| What to do |
Extract the line that contains "Return the physical" and every line after it to the end of the records below, exactly as written and nothing else.

(Data entries)

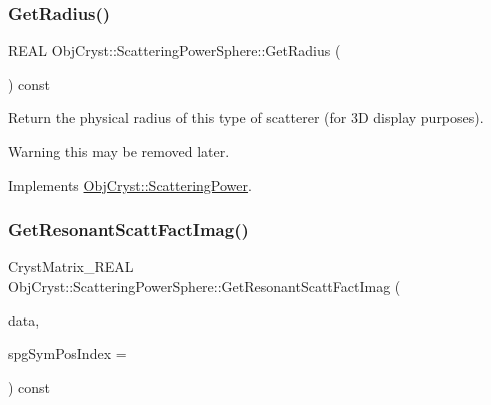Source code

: \mbox{\label{class_obj_cryst_1_1_scattering_power_sphere_a0e4cb0c9f333c38f9b6436c54d52a580}} 
\subsubsection{\texorpdfstring{GetRadius()}{GetRadius()}}
{\footnotesize\ttfamily R\+E\+AL Obj\+Cryst\+::\+Scattering\+Power\+Sphere\+::\+Get\+Radius (\begin{DoxyParamCaption}{ }\end{DoxyParamCaption}) const\hspace{0.3cm}{\ttfamily [virtual]}}

Return the physical radius of this type of scatterer (for 3D display purposes). \begin{DoxyWarning}{Warning}
this may be removed later. 
\end{DoxyWarning}


Implements \mbox{\hyperlink{class_obj_cryst_1_1_scattering_power_ac44860aca21734844379ddec87622f7b}{Obj\+Cryst\+::\+Scattering\+Power}}.

\mbox{\label{class_obj_cryst_1_1_scattering_power_sphere_a66b0eb24b24b92e6bbdf677c53853aad}} 
\subsubsection{\texorpdfstring{GetResonantScattFactImag()}{GetResonantScattFactImag()}}
{\footnotesize\ttfamily Cryst\+Matrix\+\_\+\+R\+E\+AL Obj\+Cryst\+::\+Scattering\+Power\+Sphere\+::\+Get\+Resonant\+Scatt\+Fact\+Imag (\begin{DoxyParamCaption}\item[{const \mbox{\hyperlink{class_obj_cryst_1_1_scattering_data}{Scattering\+Data}} \&}]{data,  }\item[{const int}]{spg\+Sym\+Pos\+Index = {} }\end{DoxyParamCaption}) const\hspace{0.3cm}{\ttfamily [virtual]}}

| Solution to the problem |
Return the physical radius of this type of scatterer (for 3D display purposes). \begin{DoxyWarning}{Warning}
this may be removed later. 
\end{DoxyWarning}


Implements \mbox{\hyperlink{class_obj_cryst_1_1_scattering_power_ac44860aca21734844379ddec87622f7b}{Obj\+Cryst\+::\+Scattering\+Power}}.

\mbox{\label{class_obj_cryst_1_1_scattering_power_sphere_a66b0eb24b24b92e6bbdf677c53853aad}} 
\subsubsection{\texorpdfstring{GetResonantScattFactImag()}{GetResonantScattFactImag()}}
{\footnotesize\ttfamily Cryst\+Matrix\+\_\+\+R\+E\+AL Obj\+Cryst\+::\+Scattering\+Power\+Sphere\+::\+Get\+Resonant\+Scatt\+Fact\+Imag (\begin{DoxyParamCaption}\item[{const \mbox{\hyperlink{class_obj_cryst_1_1_scattering_data}{Scattering\+Data}} \&}]{data,  }\item[{const int}]{spg\+Sym\+Pos\+Index = {} }\end{DoxyParamCaption}) const\hspace{0.3cm}{\ttfamily [virtual]}}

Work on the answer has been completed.